You are viewing a plain text version of this content. The canonical link for it is here.
Posted to user@spark.apache.org by Yunjie Ji <jy...@163.com> on 2017/02/28 01:18:33 UTC
Run spark machine learning example on Yarn failed
After start the dfs, yarn and spark, I run these code under the root
directory of spark on my master host:
`MASTER=yarn ./bin/run-example ml.LogisticRegressionExample
data/mllib/sample_libsvm_data.txt`
Actually I get these code from spark's README. And here is the source code
about LogisticRegressionExample on GitHub:
https://github.com/apache/spark/blob/master/examples/src/main/scala/org/apache/spark/examples/ml/LogisticRegressionExample.scala
<https://github.com/apache/spark/blob/master/examples/src/main/scala/org/apache/spark/examples/ml/LogisticRegressionExample.scala>
Then, error occurs:
`Exception in thread "main" org.apache.spark.sql.AnalysisException: Path
does notexist:
hdfs://master:9000/user/root/data/mllib/sample_libsvm_data.txt;`
Firstly, I don't know why it's `hdfs://master:9000/user/root`, I do set
namenode's IP address to `hdfs://master:9000`, but why spark chose the
directory `/user/root`?
Then, I make a directory `/user/root/data/mllib/sample_libsvm_data.txt` on
every host of the cluster, so I hope spark can find this file. But the same
error occurs again.
--
View this message in context: http://apache-spark-user-list.1001560.n3.nabble.com/Run-spark-machine-learning-example-on-Yarn-failed-tp28435.html
Sent from the Apache Spark User List mailing list archive at Nabble.com.

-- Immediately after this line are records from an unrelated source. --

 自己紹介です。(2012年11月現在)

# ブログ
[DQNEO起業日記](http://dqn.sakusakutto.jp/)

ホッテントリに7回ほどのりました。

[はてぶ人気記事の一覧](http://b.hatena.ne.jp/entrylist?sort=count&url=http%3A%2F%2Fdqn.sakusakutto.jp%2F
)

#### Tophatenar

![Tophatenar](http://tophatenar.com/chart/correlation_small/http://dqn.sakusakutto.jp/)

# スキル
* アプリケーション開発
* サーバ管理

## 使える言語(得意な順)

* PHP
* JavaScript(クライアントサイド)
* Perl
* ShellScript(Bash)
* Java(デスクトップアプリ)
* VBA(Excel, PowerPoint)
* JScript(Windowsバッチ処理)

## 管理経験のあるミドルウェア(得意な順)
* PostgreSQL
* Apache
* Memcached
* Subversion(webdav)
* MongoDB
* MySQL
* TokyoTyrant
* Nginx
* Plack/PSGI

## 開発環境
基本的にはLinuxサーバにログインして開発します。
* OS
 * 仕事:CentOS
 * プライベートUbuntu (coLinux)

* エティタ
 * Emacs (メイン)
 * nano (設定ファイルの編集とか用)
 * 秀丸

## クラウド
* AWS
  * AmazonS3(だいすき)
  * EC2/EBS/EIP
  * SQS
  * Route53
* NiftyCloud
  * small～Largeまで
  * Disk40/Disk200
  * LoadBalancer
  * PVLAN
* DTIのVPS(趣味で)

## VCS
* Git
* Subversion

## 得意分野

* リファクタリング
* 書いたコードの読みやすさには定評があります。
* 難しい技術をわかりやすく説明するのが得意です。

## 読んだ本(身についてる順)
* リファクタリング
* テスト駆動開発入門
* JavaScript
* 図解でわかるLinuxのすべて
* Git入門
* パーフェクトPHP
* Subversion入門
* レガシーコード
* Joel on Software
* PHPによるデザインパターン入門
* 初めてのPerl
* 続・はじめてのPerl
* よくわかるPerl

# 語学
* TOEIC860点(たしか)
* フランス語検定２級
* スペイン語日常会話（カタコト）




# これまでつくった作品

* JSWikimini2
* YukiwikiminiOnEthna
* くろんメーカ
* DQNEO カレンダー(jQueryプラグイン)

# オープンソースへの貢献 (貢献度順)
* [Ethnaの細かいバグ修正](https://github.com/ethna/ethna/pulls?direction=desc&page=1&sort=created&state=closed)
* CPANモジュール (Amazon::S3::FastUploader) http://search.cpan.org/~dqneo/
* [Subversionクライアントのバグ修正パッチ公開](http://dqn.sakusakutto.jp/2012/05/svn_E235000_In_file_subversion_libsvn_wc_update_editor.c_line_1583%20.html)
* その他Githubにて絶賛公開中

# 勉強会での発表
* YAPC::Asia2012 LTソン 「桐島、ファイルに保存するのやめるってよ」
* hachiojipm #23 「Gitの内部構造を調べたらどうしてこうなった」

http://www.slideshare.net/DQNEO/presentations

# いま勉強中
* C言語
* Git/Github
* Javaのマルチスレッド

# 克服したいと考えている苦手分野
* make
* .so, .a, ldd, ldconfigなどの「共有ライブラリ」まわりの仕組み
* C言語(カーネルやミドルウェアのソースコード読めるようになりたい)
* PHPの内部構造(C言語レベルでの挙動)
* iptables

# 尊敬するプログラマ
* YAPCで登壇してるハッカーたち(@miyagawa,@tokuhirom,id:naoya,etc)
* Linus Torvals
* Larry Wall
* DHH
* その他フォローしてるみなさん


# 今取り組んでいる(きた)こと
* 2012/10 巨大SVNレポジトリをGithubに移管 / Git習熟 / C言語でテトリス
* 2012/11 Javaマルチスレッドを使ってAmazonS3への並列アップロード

---------------------------------------------------------------------
To unsubscribe e-mail: user-unsubscribe@spark.apache.org
Re: Run spark machine learning example on Yarn failed
Posted by Femi Anthony <fe...@gmail.com>.

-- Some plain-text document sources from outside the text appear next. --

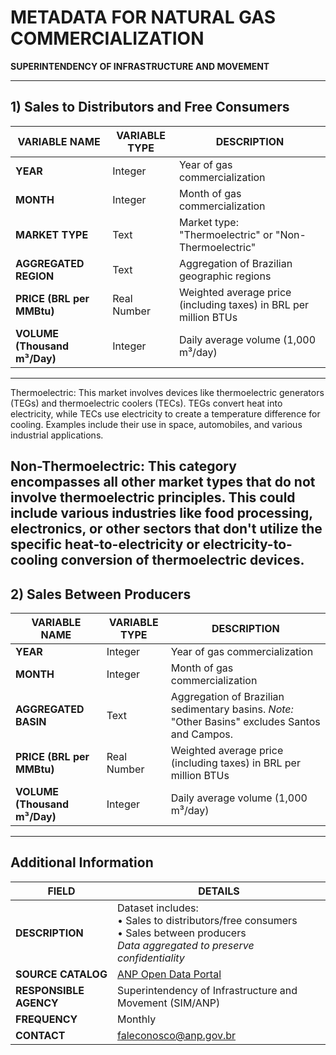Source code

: # METADATA FOR NATURAL GAS COMMERCIALIZATION  
**SUPERINTENDENCY OF INFRASTRUCTURE AND MOVEMENT**  

---

## 1) Sales to Distributors and Free Consumers  

| **VARIABLE NAME**       | **VARIABLE TYPE** | **DESCRIPTION** |
|-------------------------|-------------------|----------------|
| **YEAR**                | Integer           | Year of gas commercialization |
| **MONTH**               | Integer           | Month of gas commercialization |
| **MARKET TYPE**         | Text              | Market type: "Thermoelectric" or "Non-Thermoelectric" |
| **AGGREGATED REGION**   | Text              | Aggregation of Brazilian geographic regions |
| **PRICE (BRL per MMBtu)** | Real Number     | Weighted average price (including taxes) in BRL per million BTUs |
| **VOLUME (Thousand m³/Day)** | Integer   | Daily average volume (1,000 m³/day) |

---
Thermoelectric: This market involves devices like thermoelectric generators (TEGs) and thermoelectric coolers (TECs). TEGs convert heat into electricity, while TECs use electricity to create a temperature difference for cooling. Examples include their use in space, automobiles, and various industrial applications. 

Non-Thermoelectric: This category encompasses all other market types that do not involve thermoelectric principles. This could include various industries like food processing, electronics, or other sectors that don't utilize the specific heat-to-electricity or electricity-to-cooling conversion of thermoelectric devices. 
---
## 2) Sales Between Producers  

| **VARIABLE NAME**       | **VARIABLE TYPE** | **DESCRIPTION** |
|-------------------------|-------------------|----------------|
| **YEAR**                | Integer           | Year of gas commercialization |
| **MONTH**               | Integer           | Month of gas commercialization |
| **AGGREGATED BASIN**    | Text              | Aggregation of Brazilian sedimentary basins. *Note:* "Other Basins" excludes Santos and Campos. |
| **PRICE (BRL per MMBtu)** | Real Number     | Weighted average price (including taxes) in BRL per million BTUs |
| **VOLUME (Thousand m³/Day)** | Integer   | Daily average volume (1,000 m³/day) |

---

## Additional Information  

| **FIELD**              | **DETAILS** |
|------------------------|------------|
| **DESCRIPTION**        | Dataset includes: <br> • Sales to distributors/free consumers <br> • Sales between producers <br> *Data aggregated to preserve confidentiality* |
| **SOURCE CATALOG**     | [ANP Open Data Portal](https://www.gov.br/am/pt-br/dados-abertos) |
| **RESPONSIBLE AGENCY** | Superintendency of Infrastructure and Movement (SIM/ANP) |
| **FREQUENCY**          | Monthly |
| **CONTACT**            | [faleconosco@anp.gov.br](mailto:faleconosco@anp.gov.br) |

Have you tried specifying an absolute instead of a relative path ?
Femi
> On Feb 27, 2017, at 8:18 PM, Yunjie Ji <jy...@163.com> wrote:
>
> After start the dfs, yarn and spark, I run these code under the root
> directory of spark on my master host:
> `MASTER=yarn ./bin/run-example ml.LogisticRegressionExample
> data/mllib/sample_libsvm_data.txt`
>
> Actually I get these code from spark's README. And here is the source code
> about LogisticRegressionExample on GitHub:
> https://github.com/apache/spark/blob/master/examples/src/main/scala/org/apache/spark/examples/ml/LogisticRegressionExample.scala
> <https://github.com/apache/spark/blob/master/examples/src/main/scala/org/apache/spark/examples/ml/LogisticRegressionExample.scala>
>
> Then, error occurs:
> `Exception in thread "main" org.apache.spark.sql.AnalysisException: Path
> does notexist:
> hdfs://master:9000/user/root/data/mllib/sample_libsvm_data.txt;`
>
> Firstly, I don't know why it's `hdfs://master:9000/user/root`, I do set
> namenode's IP address to `hdfs://master:9000`, but why spark chose the
> directory `/user/root`?
>
> Then, I make a directory `/user/root/data/mllib/sample_libsvm_data.txt` on
> every host of the cluster, so I hope spark can find this file. But the same
> error occurs again.
>
>
>
> --
> View this message in context: http://apache-spark-user-list.1001560.n3.nabble.com/Run-spark-machine-learning-example-on-Yarn-failed-tp28435.html
> Sent from the Apache Spark User List mailing list archive at Nabble.com.
>
> ---------------------------------------------------------------------
> To unsubscribe e-mail: user-unsubscribe@spark.apache.org
>
---------------------------------------------------------------------
To unsubscribe e-mail: user-unsubscribe@spark.apache.org
Re: Run spark machine learning example on Yarn failed
Posted by Marco Mistroni <mm...@gmail.com>.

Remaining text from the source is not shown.